GIVEN DATA START

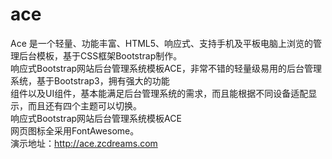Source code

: # ace
Ace 是一个轻量、功能丰富、HTML5、响应式、支持手机及平板电脑上浏览的管理后台模板，基于CSS框架Bootstrap制作。<br/>
响应式Bootstrap网站后台管理系统模板ACE，非常不错的轻量级易用的后台管理系统，基于Bootstrap3，拥有强大的功能<br/>
组件以及UI组件，基本能满足后台管理系统的需求，而且能根据不同设备适配显示，而且还有四个主题可以切换。<br/>
响应式Bootstrap网站后台管理系统模板ACE<br/>
网页图标全采用FontAwesome。<br/>
演示地址：http://ace.zcdreams.com

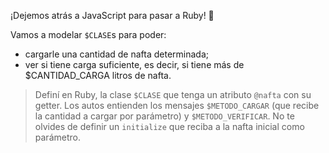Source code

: ¡Dejemos atrás a JavaScript para pasar a Ruby! :tada:

Vamos a modelar `$CLASE`s para poder:

* cargarle una cantidad de nafta determinada;
* ver si tiene carga suficiente, es decir, si tiene más de $CANTIDAD_CARGA litros de nafta.

> Definí en Ruby, la clase `$CLASE` que tenga un atributo `@nafta` con su getter.  Los autos entienden los mensajes  `$METODO_CARGAR` (que recibe la cantidad a cargar por parámetro) y `$METODO_VERIFICAR`. No te olvides de definir un `initialize` que reciba a la nafta inicial como parámetro.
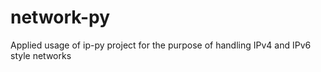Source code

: # network-py
Applied usage of ip-py project for the purpose of handling IPv4 and IPv6 style networks
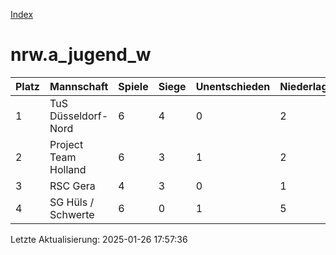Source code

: [Index](./README.md)

# nrw.a_jugend_w

| Platz |  Mannschaft |  Spiele |  Siege |  Unentschieden |  Niederlagen |  Tore |  Differenz |  Punkte | 
| --- |  --- |  --- |  --- |  --- |  --- |  --- |  --- |  --- |  
|  1 |   TuS Düsseldorf-Nord |   6 |   4 |   0 |   2 |   30:10 |   20 |   12 |  
|  2 |   Project Team Holland |   6 |   3 |   1 |   2 |   23:38 |   -15 |   10 |  
|  3 |   RSC Gera |   4 |   3 |   0 |   1 |   29:10 |   19 |   9 |  
|  4 |   SG Hüls / Schwerte |   6 |   0 |   1 |   5 |   10:34 |   -24 |   1 |  


Letzte Aktualisierung: 2025-01-26 17:57:36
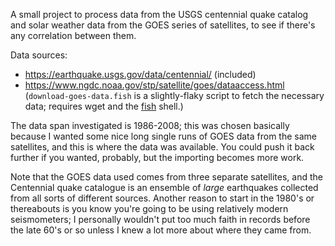 A small project to process data from the USGS centennial quake catalog
and solar weather data from the GOES series of satellites, to see if there's any correlation between them.

Data sources: 

 * https://earthquake.usgs.gov/data/centennial/ (included)
 * https://www.ngdc.noaa.gov/stp/satellite/goes/dataaccess.html (`download-goes-data.fish` is a slightly-flaky script to fetch
   the necessary data; requires wget and the [fish](https://fishshell.com/) shell.)

The data span investigated is 1986-2008; this was chosen basically because I wanted some nice long single runs of GOES data
from the same satellites, and this is where the data was available.  You could push it back further if you wanted, probably,
but the importing becomes more work.

Note that the GOES data used comes from three separate satellites, and the Centennial quake catalogue is an ensemble of *large* earthquakes collected from all sorts of different sources.  Another reason to start in the 1980's or thereabouts is you know you're going to be using relatively modern seismometers; I personally wouldn't put too much faith in records before the late 60's or so unless I knew a lot more about where they came from.


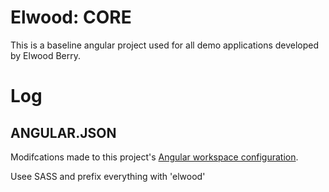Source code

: # Elwood: CORE  
This is a baseline angular project used for all demo applications developed by Elwood Berry.  

# Log  

## ANGULAR.JSON  
Modifcations made to this project's [Angular workspace configuration](https://angular.io/guide/workspace-config).  

Usee SASS and prefix everything with 'elwood'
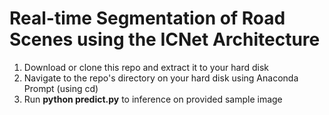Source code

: # Real-time Segmentation of Road Scenes using the ICNet Architecture

1. Download or clone this repo and extract it to your hard disk
2. Navigate to the repo's directory on your hard disk using Anaconda Prompt (using cd)
3. Run **python predict.py** to inference on provided sample image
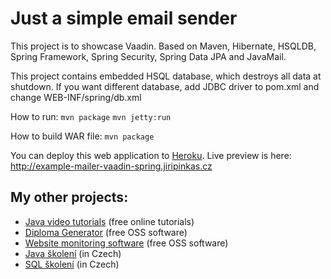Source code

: <h1>Just a simple email sender</h1>

<p>
	This project is to showcase Vaadin. Based on Maven, Hibernate, 
	HSQLDB, Spring Framework, Spring Security, Spring Data JPA 
	and JavaMail.
</p>

<p>
	This project contains embedded HSQL database, which destroys all
	data at shutdown. If you want different database, add JDBC driver to
	pom.xml and change WEB-INF/spring/db.xml
</p>

<p>
	How to run:
	<code>mvn package</code>
	<code>mvn jetty:run</code>
</p>

<p>
	How to build WAR file:
	<code>mvn package</code>
</p>

<p>
	You can deploy this web application to <a href="http://www.heroku.com"
		target="_blank">Heroku</a>. Live preview is here: <a
		href="http://example-mailer-vaadin-spring.jiripinkas.cz" target="_blank">http://example-mailer-vaadin-spring.jiripinkas.cz</a>
</p>

<h2>My other projects:</h2>

<ul>
	<li><a href="http://www.javavids.com" target="_blank"
		title="Java video tutorials">Java video tutorials</a> (free online
		tutorials)</li>
	<li><a href="http://www.dipgen.com" target="_blank"
		title="Diploma Generator">Diploma Generator</a> (free OSS software)</li>
	<li><a href="http://sitemonitoring.sourceforge.net/"
		target="_blank" title="Website monitoring software">Website
			monitoring software</a> (free OSS software)</li>
	<li><a href="http://www.java-skoleni.cz" target="_blank"
		title="Java školení">Java školení</a> (in Czech)</li>
	<li><a href="http://www.sql-skoleni.cz" target="_blank"
		title="SQL školení">SQL školení</a> (in Czech)</li>
</ul>
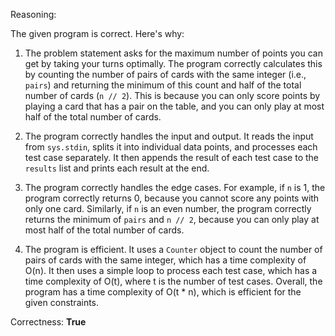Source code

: Reasoning:

The given program is correct. Here's why:

1. The problem statement asks for the maximum number of points you can get by taking your turns optimally. The program correctly calculates this by counting the number of pairs of cards with the same integer (i.e., `pairs`) and returning the minimum of this count and half of the total number of cards (`n // 2`). This is because you can only score points by playing a card that has a pair on the table, and you can only play at most half of the total number of cards.

2. The program correctly handles the input and output. It reads the input from `sys.stdin`, splits it into individual data points, and processes each test case separately. It then appends the result of each test case to the `results` list and prints each result at the end.

3. The program correctly handles the edge cases. For example, if `n` is 1, the program correctly returns 0, because you cannot score any points with only one card. Similarly, if `n` is an even number, the program correctly returns the minimum of `pairs` and `n // 2`, because you can only play at most half of the total number of cards.

4. The program is efficient. It uses a `Counter` object to count the number of pairs of cards with the same integer, which has a time complexity of O(n). It then uses a simple loop to process each test case, which has a time complexity of O(t), where t is the number of test cases. Overall, the program has a time complexity of O(t \* n), which is efficient for the given constraints.

Correctness: **True**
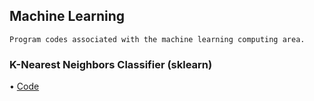 ## Machine Learning

    Program codes associated with the machine learning computing area.

### K-Nearest Neighbors Classifier (sklearn)
   • [Code](https://github.com/thmsagc/machinelearning/tree/main/K-Nearest%20Neighbors)
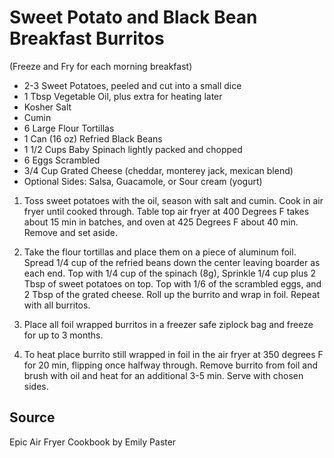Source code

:# Sweet Potato and Black Bean Breakfast Burritos
(Freeze and Fry for each morning breakfast)

* 2-3 Sweet Potatoes, peeled and cut into a small dice
* 1 Tbsp Vegetable Oil, plus extra for heating later
* Kosher Salt
* Cumin
* 6 Large Flour Tortillas
* 1 Can (16 oz) Refried Black Beans
* 1 1/2 Cups Baby Spinach lightly packed and chopped
* 6 Eggs Scrambled
* 3/4 Cup Grated Cheese (cheddar, monterey jack, mexican blend)
* Optional Sides: Salsa, Guacamole, or Sour cream (yogurt)


1. Toss sweet potatoes with the oil, season with salt and cumin. Cook in air fryer until cooked through. Table top air fryer at 400 Degrees F takes about 15 min in batches, and oven at 425 Degrees F about 40 min. Remove and set aside.

2. Take the flour tortillas and place them on a piece of aluminum foil. Spread 1/4 cup of the refried beans down the center leaving boarder as each end. Top with 1/4 cup of the spinach (8g), Sprinkle 1/4 cup plus 2 Tbsp of sweet potatoes on top. Top with 1/6 of the scrambled eggs, and 2 Tbsp of the grated cheese. Roll up the burrito and wrap in foil. Repeat with all burritos. 

3. Place all foil wrapped burritos in a freezer safe ziplock bag and freeze for up to 3 months.

4. To heat place burrito still wrapped in foil in the air fryer at 350 degrees F for 20 min, flipping once halfway through. Remove burrito from foil and brush with oil and heat for an additional 3-5 min. Serve with chosen sides.

## Source

Epic Air Fryer Cookbook by Emily Paster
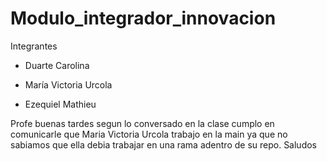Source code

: # Modulo_integrador_innovacion

Integrantes 
* Duarte Carolina

* María Victoria Urcola 

* Ezequiel Mathieu 


Profe buenas tardes  segun lo conversado en la clase cumplo en comunicarle que Maria Victoria Urcola trabajo en la main ya que no sabiamos que ella debia trabajar en una rama  adentro de su repo.
Saludos
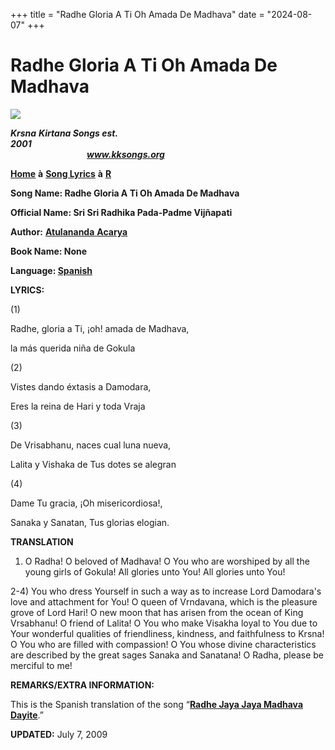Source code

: +++
title = "Radhe Gloria A Ti Oh Amada De Madhava"
date = "2024-08-07"
+++

# Radhe Gloria A Ti Oh Amada De Madhava
**[![](http://kksongs.org/image_files/image002.jpg)](http://kksongs.org/)**

**_Krsna_** **_Kirtana Songs est. 2001_**                                                                                                                                                      **_www.kksongs.org_**

**[Home](http://kksongs.org/)** **à** **[Song Lyrics](http://kksongs.org/lyrics.html)** **à** **[R](http://kksongs.org/songs/song_r.html)**

**Song Name: Radhe Gloria A Ti Oh Amada De Madhava**

**Official Name: Sri Sri Radhika Pada-Padme Vijñapati**

**Author:** [**Atulananda** **Acarya**](http://kksongs.org/authors/list/atulananda.html)

**Book Name: None**

**Language: [Spanish](http://kksongs.org/language/list/spanish.html)**

**LYRICS:**

(1)

Radhe, gloria a Ti, ¡oh! amada de Madhava,

la más querida niña de Gokula

(2)

Vistes dando éxtasis a Damodara,

Eres la reina de Hari y toda Vraja

(3)

De Vrisabhanu, naces cual luna nueva,

Lalita y Vishaka de Tus dotes se alegran

(4)

Dame Tu gracia, ¡Oh misericordiosa!,

Sanaka y Sanatan, Tus glorias elogian.

**TRANSLATION**

1) O Radha! O beloved of Madhava! O You who are worshiped by all the young girls of Gokula! All glories unto You! All glories unto You!

2-4) You who dress Yourself in such a way as to increase Lord Damodara's love and attachment for You! O queen of Vrndavana, which is the pleasure grove of Lord Hari! O new moon that has arisen from the ocean of King Vrsabhanu! O friend of Lalita! O You who make Visakha loyal to You due to Your wonderful qualities of friendliness, kindness, and faithfulness to Krsna! O You who are filled with compassion! O You whose divine characteristics are described by the great sages Sanaka and Sanatana! O Radha, please be merciful to me!

**REMARKS/EXTRA INFORMATION:**

This is the Spanish translation of the song “**[Radhe Jaya Jaya Madhava Dayite](http://kksongs.org/songs/r/radhejayajayamadhava.html)**.”

**UPDATED:** July 7, 2009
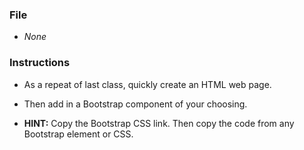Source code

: ### File

* *None*

### Instructions

* As a repeat of last class, quickly create an HTML web page.

* Then add in a Bootstrap component of your choosing.

* **HINT:** Copy the Bootstrap CSS link. Then copy the code from any Bootstrap element or CSS.

 <link rel="stylesheet" href="https://maxcdn.bootstrapcdn.com/bootstrap/4.0.0/css/bootstrap.min.css">

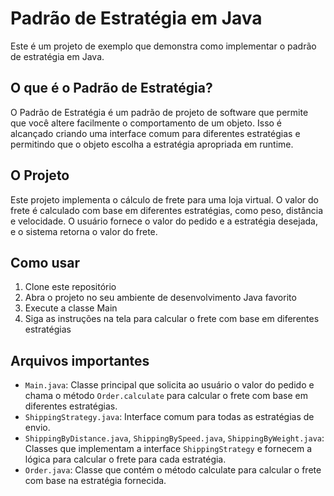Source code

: # Padrão de Estratégia em Java

Este é um projeto de exemplo que demonstra como implementar o padrão de estratégia em Java.

## O que é o Padrão de Estratégia?

O Padrão de Estratégia é um padrão de projeto de software que permite que você altere facilmente o comportamento de um objeto. Isso é alcançado criando uma interface comum para diferentes estratégias e permitindo que o objeto escolha a estratégia apropriada em runtime.

## O Projeto

Este projeto implementa o cálculo de frete para uma loja virtual. O valor do frete é calculado com base em diferentes estratégias, como peso, distância e velocidade. O usuário fornece o valor do pedido e a estratégia desejada, e o sistema retorna o valor do frete.

## Como usar

1. Clone este repositório
2. Abra o projeto no seu ambiente de desenvolvimento Java favorito
3. Execute a classe Main
4. Siga as instruções na tela para calcular o frete com base em diferentes estratégias

## Arquivos importantes

* `Main.java`: Classe principal que solicita ao usuário o valor do pedido e chama o método `Order.calculate` para calcular o frete com base em diferentes estratégias.
* `ShippingStrategy.java`: Interface comum para todas as estratégias de envio.
* `ShippingByDistance.java`, `ShippingBySpeed.java`, `ShippingByWeight.java`: Classes que implementam a interface `ShippingStrategy` e fornecem a lógica para calcular o frete para cada estratégia.
* `Order.java`: Classe que contém o método calculate para calcular o frete com base na estratégia fornecida.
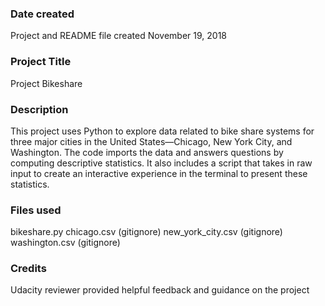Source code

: ### Date created
Project and README file created November 19, 2018

### Project Title
Project Bikeshare

### Description
This project uses Python to explore data related to bike share systems for three major cities in the United States—Chicago, New York City, and Washington. The code imports the data and answers questions by computing descriptive statistics. It also includes a script that takes in raw input to create an interactive experience in the terminal to present these statistics.

### Files used
bikeshare.py
chicago.csv (gitignore)
new_york_city.csv (gitignore)
washington.csv (gitignore)

### Credits
Udacity reviewer provided helpful feedback and guidance on the project
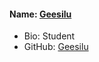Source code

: #### Name: [Geesilu](https://github.com/Geesilu)
- Bio: Student
- GitHub: [Geesilu](https://github.com/Geesilu)

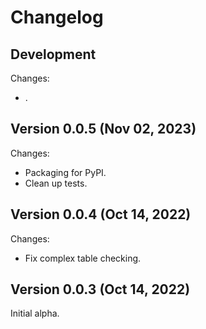 # Changelog

## Development

Changes:
*    .

## Version 0.0.5 (Nov 02, 2023)

Changes:
*    Packaging for PyPI.
*    Clean up tests.

## Version 0.0.4 (Oct 14, 2022)

Changes:
*    Fix complex table checking.

## Version 0.0.3 (Oct 14, 2022)

Initial alpha.
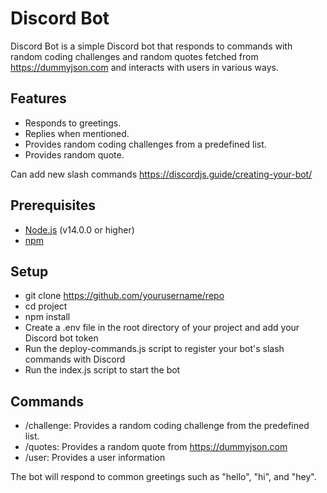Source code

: # Discord Bot

Discord Bot is a simple Discord bot that responds to commands with random coding challenges and random quotes fetched from https://dummyjson.com  and interacts with users in various ways.

## Features

- Responds to greetings.
- Replies when mentioned.
- Provides random coding challenges from a predefined list.
- Provides random quote.

Can add new slash commands https://discordjs.guide/creating-your-bot/

## Prerequisites

- [Node.js](https://nodejs.org/) (v14.0.0 or higher)
- [npm](https://www.npmjs.com/)

## Setup

- git clone https://github.com/yourusername/repo
- cd project
- npm install
- Create a .env file in the root directory of your project and add your Discord bot token
- Run the deploy-commands.js script to register your bot's slash commands with Discord
- Run the index.js script to start the bot

## Commands

- /challenge: Provides a random coding challenge from the predefined list.
- /quotes: Provides a random quote from https://dummyjson.com 
- /user: Provides a user information

The bot will respond to common greetings such as "hello", "hi", and "hey".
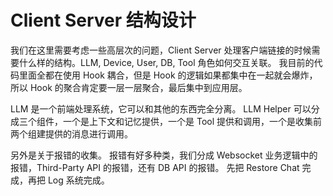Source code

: # Client Server 结构设计

我们在这里需要考虑一些高层次的问题，Client Server 处理客户端链接的时候需要什么样的结构。LLM, Device, User, DB, Tool 角色如何交互关联。
我目前的代码里面全都在使用 Hook 耦合，但是 Hook 的逻辑如果都集中在一起就会爆炸，所以 Hook 的聚合肯定要一层一层聚合，最后集中到应用层。

LLM 是一个前端处理系统，它可以和其他的东西完全分离。
LLM Helper 可以分成三个组件，一个是上下文和记忆提供，一个是 Tool 提供和调用，一个是收集前两个组建提供的消息进行调用。

另外是关于报错的收集。
报错有好多种类，我们分成 Websocket 业务逻辑中的报错，Third-Party API 的报错，还有 DB API 的报错。
先把 Restore Chat 完成，再把 Log 系统完成。

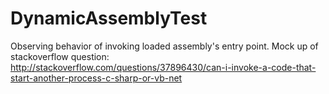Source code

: # DynamicAssemblyTest
Observing behavior of invoking loaded assembly's entry point.
Mock up of stackoverflow question: http://stackoverflow.com/questions/37896430/can-i-invoke-a-code-that-start-another-process-c-sharp-or-vb-net

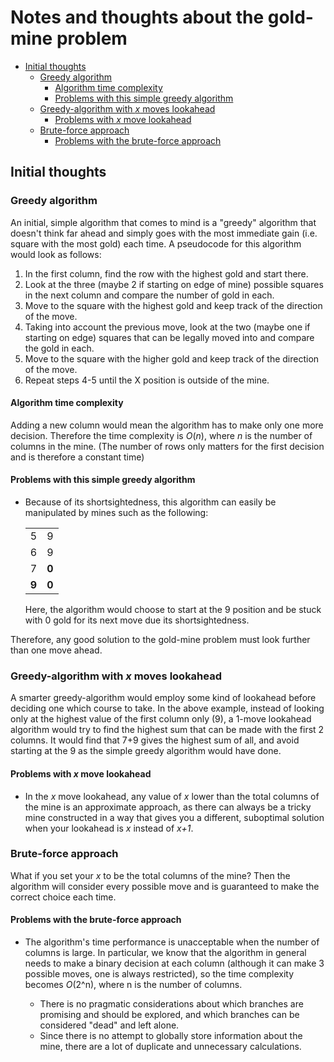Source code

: # Notes and thoughts about the gold-mine problem

<!-- @import "[TOC]" {cmd="toc" depthFrom=2 depthTo=6 orderedList=false} -->

<!-- code_chunk_output -->

- [Initial thoughts](#initial-thoughts)
  - [Greedy algorithm](#greedy-algorithm)
    - [Algorithm time complexity](#algorithm-time-complexity)
    - [Problems with this simple greedy algorithm](#problems-with-this-simple-greedy-algorithm)
  - [Greedy-algorithm with _x_ moves lookahead](#greedy-algorithm-with-_x_-moves-lookahead)
    - [Problems with _x_ move lookahead](#problems-with-_x_-move-lookahead)
  - [Brute-force approach](#brute-force-approach)
    - [Problems with the brute-force approach](#problems-with-the-brute-force-approach)

<!-- /code_chunk_output -->

## Initial thoughts

### Greedy algorithm

An initial, simple algorithm that comes to mind is a "greedy" algorithm that doesn't think far ahead and simply goes with the most immediate gain (i.e. square with the most gold) each time. A pseudocode for this algorithm would look as follows:

1. In the first column, find the row with the highest gold and start there.
2. Look at the three (maybe 2 if starting on edge of mine) possible squares in the next column and compare the number of gold in each.
3. Move to the square with the highest gold and keep track of the direction of the move.
4. Taking into account the previous move, look at the two (maybe one if starting on edge) squares that can be legally moved into and compare the gold in each.
5. Move to the square with the higher gold and keep track of the direction of the move.
6. Repeat steps 4-5 until the X position is outside of the mine.

#### Algorithm time complexity

Adding a new column would mean the algorithm has to make only one more decision. Therefore the time complexity is _O_(_n_), where _n_ is the number of columns in the mine. (The number of rows only matters for the first decision and is therefore a constant time)

#### Problems with this simple greedy algorithm

- Because of its shortsightedness, this algorithm can easily be manipulated by mines such as the following:

  |       |       |
  | ----- | ----- |
  | 5     | 9     |
  | 6     | 9     |
  | 7     | **0** |
  | **9** | **0** |

  Here, the algorithm would choose to start at the 9 position and be stuck with 0 gold for its next move due its shortsightedness.

Therefore, any good solution to the gold-mine problem must look further than one move ahead.

### Greedy-algorithm with _x_ moves lookahead

A smarter greedy-algorithm would employ some kind of lookahead before deciding one which course to take. In the above example, instead of looking only at the highest value of the first column only (9), a 1-move lookahead algorithm would try to find the highest sum that can be made with the first 2 columns. It would find that 7+9 gives the highest sum of all, and avoid starting at the 9 as the simple greedy algorithm would have done.

#### Problems with _x_ move lookahead

- In the _x_ move lookahead, any value of _x_ lower than the total columns of the mine is an approximate approach, as there can always be a tricky mine constructed in a way that gives you a different, suboptimal solution when your lookahead is _x_ instead of _x+1_.

### Brute-force approach

What if you set your _x_ to be the total columns of the mine? Then the algorithm will consider every possible move and is guaranteed to make the correct choice each time.

#### Problems with the brute-force approach

- The algorithm's time performance is unacceptable when the number of columns is large. In particular, we know that the algorithm in general needs to make a binary decision at each column (although it can make 3 possible moves, one is always restricted), so the time complexity becomes _O_(2^n), where n is the number of columns.

  - There is no pragmatic considerations about which branches are promising and should be explored, and which branches can be considered "dead" and left alone.
  - Since there is no attempt to globally store information about the mine, there are a lot of duplicate and unnecessary calculations.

GIVEN DATA END

→ WHAT THIS TASK INVOLVES:
Report every line of the records that contains the word "Gokula".

→ EXERCISE RESULT:
la más querida niña de Gokula
1) O Radha! O beloved of Madhava! O You who are worshiped by all the young girls of Gokula! All glories unto You! All glories unto You!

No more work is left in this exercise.